EXERCISE: Without including any pictures, write out all the records word for word.

+++ RECORDS SUPPLIED

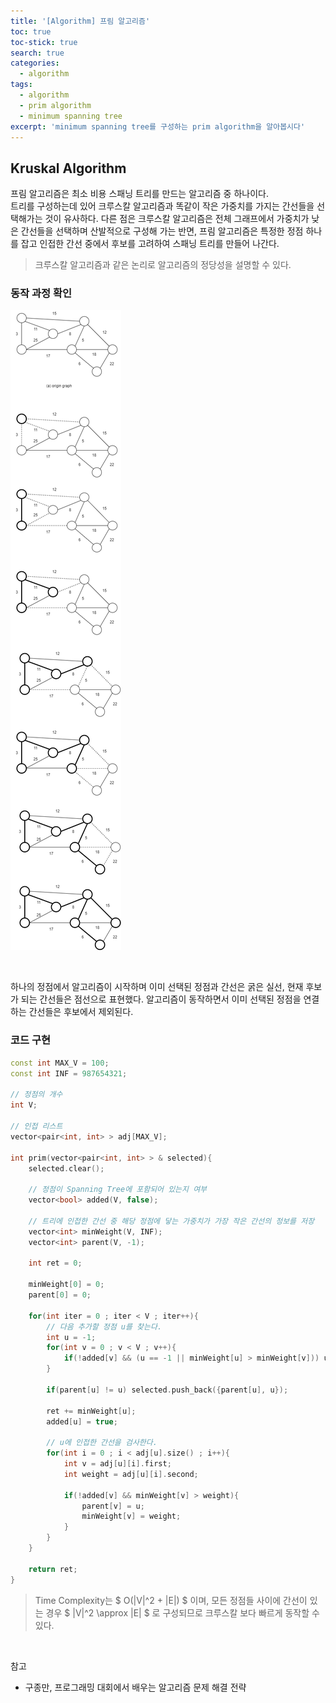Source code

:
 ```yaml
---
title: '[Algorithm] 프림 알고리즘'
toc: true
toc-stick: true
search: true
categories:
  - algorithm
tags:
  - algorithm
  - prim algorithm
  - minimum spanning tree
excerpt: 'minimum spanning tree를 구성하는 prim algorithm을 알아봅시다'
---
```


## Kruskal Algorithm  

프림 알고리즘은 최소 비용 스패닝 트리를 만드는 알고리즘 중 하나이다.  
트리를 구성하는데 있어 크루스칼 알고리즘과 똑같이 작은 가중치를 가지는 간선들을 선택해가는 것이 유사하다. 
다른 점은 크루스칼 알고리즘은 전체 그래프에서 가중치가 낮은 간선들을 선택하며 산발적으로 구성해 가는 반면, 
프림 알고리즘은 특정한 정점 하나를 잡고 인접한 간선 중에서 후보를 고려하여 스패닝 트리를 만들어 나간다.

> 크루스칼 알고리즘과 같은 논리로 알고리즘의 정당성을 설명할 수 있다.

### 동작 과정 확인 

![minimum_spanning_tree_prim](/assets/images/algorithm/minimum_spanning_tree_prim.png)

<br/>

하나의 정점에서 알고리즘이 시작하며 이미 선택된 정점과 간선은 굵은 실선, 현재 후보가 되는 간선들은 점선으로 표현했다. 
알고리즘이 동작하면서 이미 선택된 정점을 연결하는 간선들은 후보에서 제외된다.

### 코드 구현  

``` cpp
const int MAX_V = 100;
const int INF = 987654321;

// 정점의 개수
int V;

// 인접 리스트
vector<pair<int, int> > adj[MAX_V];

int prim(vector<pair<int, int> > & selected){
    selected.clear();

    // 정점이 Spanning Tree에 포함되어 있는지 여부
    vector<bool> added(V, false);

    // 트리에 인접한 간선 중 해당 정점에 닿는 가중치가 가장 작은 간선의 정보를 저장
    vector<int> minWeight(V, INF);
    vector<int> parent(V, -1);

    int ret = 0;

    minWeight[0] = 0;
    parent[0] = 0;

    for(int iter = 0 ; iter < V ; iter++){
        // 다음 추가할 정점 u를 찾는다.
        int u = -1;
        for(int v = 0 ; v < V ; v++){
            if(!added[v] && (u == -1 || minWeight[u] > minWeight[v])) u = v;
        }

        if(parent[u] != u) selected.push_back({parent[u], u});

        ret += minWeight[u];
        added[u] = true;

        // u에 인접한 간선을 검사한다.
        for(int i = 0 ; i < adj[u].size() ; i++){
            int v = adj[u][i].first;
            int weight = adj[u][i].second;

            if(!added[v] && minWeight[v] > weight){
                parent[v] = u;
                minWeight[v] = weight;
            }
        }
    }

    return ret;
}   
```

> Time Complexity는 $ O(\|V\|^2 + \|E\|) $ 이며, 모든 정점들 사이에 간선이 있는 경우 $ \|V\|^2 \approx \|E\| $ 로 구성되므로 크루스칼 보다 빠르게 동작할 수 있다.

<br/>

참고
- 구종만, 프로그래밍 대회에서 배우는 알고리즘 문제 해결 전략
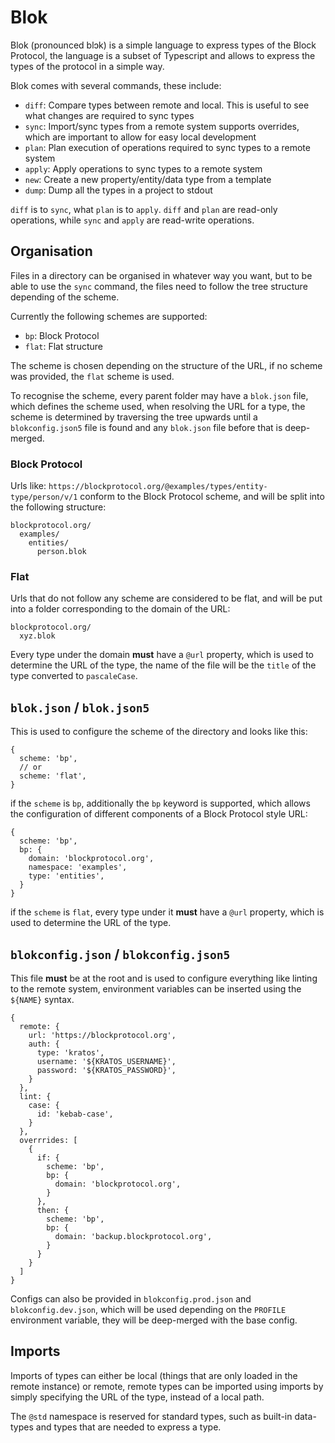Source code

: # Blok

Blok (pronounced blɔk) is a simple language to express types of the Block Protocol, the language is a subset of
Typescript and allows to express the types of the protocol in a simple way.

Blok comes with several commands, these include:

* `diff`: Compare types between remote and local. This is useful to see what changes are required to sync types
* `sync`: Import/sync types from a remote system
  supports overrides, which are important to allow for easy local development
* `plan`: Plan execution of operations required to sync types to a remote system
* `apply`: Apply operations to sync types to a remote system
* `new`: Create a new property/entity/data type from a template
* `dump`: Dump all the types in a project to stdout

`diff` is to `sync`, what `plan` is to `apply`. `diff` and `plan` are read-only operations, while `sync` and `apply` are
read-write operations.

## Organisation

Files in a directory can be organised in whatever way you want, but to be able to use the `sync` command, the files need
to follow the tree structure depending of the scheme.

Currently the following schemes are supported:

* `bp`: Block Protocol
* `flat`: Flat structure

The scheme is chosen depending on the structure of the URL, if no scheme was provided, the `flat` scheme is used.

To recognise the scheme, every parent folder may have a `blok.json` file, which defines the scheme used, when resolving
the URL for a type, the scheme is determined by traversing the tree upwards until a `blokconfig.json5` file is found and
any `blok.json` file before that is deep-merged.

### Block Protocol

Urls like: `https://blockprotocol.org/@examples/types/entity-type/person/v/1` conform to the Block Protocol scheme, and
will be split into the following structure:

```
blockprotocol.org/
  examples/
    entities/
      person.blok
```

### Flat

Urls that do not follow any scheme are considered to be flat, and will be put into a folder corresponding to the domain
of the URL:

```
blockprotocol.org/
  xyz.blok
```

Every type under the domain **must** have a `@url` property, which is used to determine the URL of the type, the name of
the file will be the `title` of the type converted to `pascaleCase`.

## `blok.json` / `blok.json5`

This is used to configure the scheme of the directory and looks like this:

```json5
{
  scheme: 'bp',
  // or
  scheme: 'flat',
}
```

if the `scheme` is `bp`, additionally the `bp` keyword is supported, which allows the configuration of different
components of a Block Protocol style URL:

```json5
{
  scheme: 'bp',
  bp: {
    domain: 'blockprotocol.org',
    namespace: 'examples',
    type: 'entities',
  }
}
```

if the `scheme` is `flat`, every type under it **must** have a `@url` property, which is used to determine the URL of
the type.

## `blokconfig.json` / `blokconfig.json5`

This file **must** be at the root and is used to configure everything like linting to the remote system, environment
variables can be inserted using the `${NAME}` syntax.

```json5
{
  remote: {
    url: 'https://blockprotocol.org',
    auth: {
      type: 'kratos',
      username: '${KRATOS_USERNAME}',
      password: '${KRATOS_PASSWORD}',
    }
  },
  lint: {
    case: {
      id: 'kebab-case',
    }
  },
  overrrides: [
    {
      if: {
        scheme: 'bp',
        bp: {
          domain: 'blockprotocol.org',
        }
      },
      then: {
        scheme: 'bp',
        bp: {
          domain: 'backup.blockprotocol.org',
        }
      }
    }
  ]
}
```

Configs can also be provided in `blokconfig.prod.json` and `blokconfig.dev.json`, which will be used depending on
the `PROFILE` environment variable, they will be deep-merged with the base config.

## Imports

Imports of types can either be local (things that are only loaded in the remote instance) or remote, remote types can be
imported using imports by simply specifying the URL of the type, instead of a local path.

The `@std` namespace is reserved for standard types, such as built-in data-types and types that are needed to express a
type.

++++++

RESPONSE TO THE EXERCISE:
Source code

:
 ```yaml
---
title: '[Algorithm] 프림 알고리즘'
toc: true
toc-stick: true
search: true
categories:
  - algorithm
tags:
  - algorithm
  - prim algorithm
  - minimum spanning tree
excerpt: 'minimum spanning tree를 구성하는 prim algorithm을 알아봅시다'
---
```


## Kruskal Algorithm  

프림 알고리즘은 최소 비용 스패닝 트리를 만드는 알고리즘 중 하나이다.  
트리를 구성하는데 있어 크루스칼 알고리즘과 똑같이 작은 가중치를 가지는 간선들을 선택해가는 것이 유사하다. 
다른 점은 크루스칼 알고리즘은 전체 그래프에서 가중치가 낮은 간선들을 선택하며 산발적으로 구성해 가는 반면, 
프림 알고리즘은 특정한 정점 하나를 잡고 인접한 간선 중에서 후보를 고려하여 스패닝 트리를 만들어 나간다.

> 크루스칼 알고리즘과 같은 논리로 알고리즘의 정당성을 설명할 수 있다.

### 동작 과정 확인 

![minimum_spanning_tree_prim](/assets/images/algorithm/minimum_spanning_tree_prim.png)

<br/>

하나의 정점에서 알고리즘이 시작하며 이미 선택된 정점과 간선은 굵은 실선, 현재 후보가 되는 간선들은 점선으로 표현했다. 
알고리즘이 동작하면서 이미 선택된 정점을 연결하는 간선들은 후보에서 제외된다.

### 코드 구현  

``` cpp
const int MAX_V = 100;
const int INF = 987654321;

// 정점의 개수
int V;

// 인접 리스트
vector<pair<int, int> > adj[MAX_V];

int prim(vector<pair<int, int> > & selected){
    selected.clear();

    // 정점이 Spanning Tree에 포함되어 있는지 여부
    vector<bool> added(V, false);

    // 트리에 인접한 간선 중 해당 정점에 닿는 가중치가 가장 작은 간선의 정보를 저장
    vector<int> minWeight(V, INF);
    vector<int> parent(V, -1);

    int ret = 0;

    minWeight[0] = 0;
    parent[0] = 0;

    for(int iter = 0 ; iter < V ; iter++){
        // 다음 추가할 정점 u를 찾는다.
        int u = -1;
        for(int v = 0 ; v < V ; v++){
            if(!added[v] && (u == -1 || minWeight[u] > minWeight[v])) u = v;
        }

        if(parent[u] != u) selected.push_back({parent[u], u});

        ret += minWeight[u];
        added[u] = true;

        // u에 인접한 간선을 검사한다.
        for(int i = 0 ; i < adj[u].size() ; i++){
            int v = adj[u][i].first;
            int weight = adj[u][i].second;

            if(!added[v] && minWeight[v] > weight){
                parent[v] = u;
                minWeight[v] = weight;
            }
        }
    }

    return ret;
}   
```

> Time Complexity는 $ O(\|V\|^2 + \|E\|) $ 이며, 모든 정점들 사이에 간선이 있는 경우 $ \|V\|^2 \approx \|E\| $ 로 구성되므로 크루스칼 보다 빠르게 동작할 수 있다.

<br/>

참고
- 구종만, 프로그래밍 대회에서 배우는 알고리즘 문제 해결 전략
Source code

: # Blok

Blok (pronounced blɔk) is a simple language to express types of the Block Protocol, the language is a subset of
Typescript and allows to express the types of the protocol in a simple way.

Blok comes with several commands, these include:

* `diff`: Compare types between remote and local. This is useful to see what changes are required to sync types
* `sync`: Import/sync types from a remote system
  supports overrides, which are important to allow for easy local development
* `plan`: Plan execution of operations required to sync types to a remote system
* `apply`: Apply operations to sync types to a remote system
* `new`: Create a new property/entity/data type from a template
* `dump`: Dump all the types in a project to stdout

`diff` is to `sync`, what `plan` is to `apply`. `diff` and `plan` are read-only operations, while `sync` and `apply` are
read-write operations.

## Organisation

Files in a directory can be organised in whatever way you want, but to be able to use the `sync` command, the files need
to follow the tree structure depending of the scheme.

Currently the following schemes are supported:

* `bp`: Block Protocol
* `flat`: Flat structure

The scheme is chosen depending on the structure of the URL, if no scheme was provided, the `flat` scheme is used.

To recognise the scheme, every parent folder may have a `blok.json` file, which defines the scheme used, when resolving
the URL for a type, the scheme is determined by traversing the tree upwards until a `blokconfig.json5` file is found and
any `blok.json` file before that is deep-merged.

### Block Protocol

Urls like: `https://blockprotocol.org/@examples/types/entity-type/person/v/1` conform to the Block Protocol scheme, and
will be split into the following structure:

```
blockprotocol.org/
  examples/
    entities/
      person.blok
```

### Flat

Urls that do not follow any scheme are considered to be flat, and will be put into a folder corresponding to the domain
of the URL:

```
blockprotocol.org/
  xyz.blok
```

Every type under the domain **must** have a `@url` property, which is used to determine the URL of the type, the name of
the file will be the `title` of the type converted to `pascaleCase`.

## `blok.json` / `blok.json5`

This is used to configure the scheme of the directory and looks like this:

```json5
{
  scheme: 'bp',
  // or
  scheme: 'flat',
}
```

if the `scheme` is `bp`, additionally the `bp` keyword is supported, which allows the configuration of different
components of a Block Protocol style URL:

```json5
{
  scheme: 'bp',
  bp: {
    domain: 'blockprotocol.org',
    namespace: 'examples',
    type: 'entities',
  }
}
```

if the `scheme` is `flat`, every type under it **must** have a `@url` property, which is used to determine the URL of
the type.

## `blokconfig.json` / `blokconfig.json5`

This file **must** be at the root and is used to configure everything like linting to the remote system, environment
variables can be inserted using the `${NAME}` syntax.

```json5
{
  remote: {
    url: 'https://blockprotocol.org',
    auth: {
      type: 'kratos',
      username: '${KRATOS_USERNAME}',
      password: '${KRATOS_PASSWORD}',
    }
  },
  lint: {
    case: {
      id: 'kebab-case',
    }
  },
  overrrides: [
    {
      if: {
        scheme: 'bp',
        bp: {
          domain: 'blockprotocol.org',
        }
      },
      then: {
        scheme: 'bp',
        bp: {
          domain: 'backup.blockprotocol.org',
        }
      }
    }
  ]
}
```

Configs can also be provided in `blokconfig.prod.json` and `blokconfig.dev.json`, which will be used depending on
the `PROFILE` environment variable, they will be deep-merged with the base config.

## Imports

Imports of types can either be local (things that are only loaded in the remote instance) or remote, remote types can be
imported using imports by simply specifying the URL of the type, instead of a local path.

The `@std` namespace is reserved for standard types, such as built-in data-types and types that are needed to express a
type.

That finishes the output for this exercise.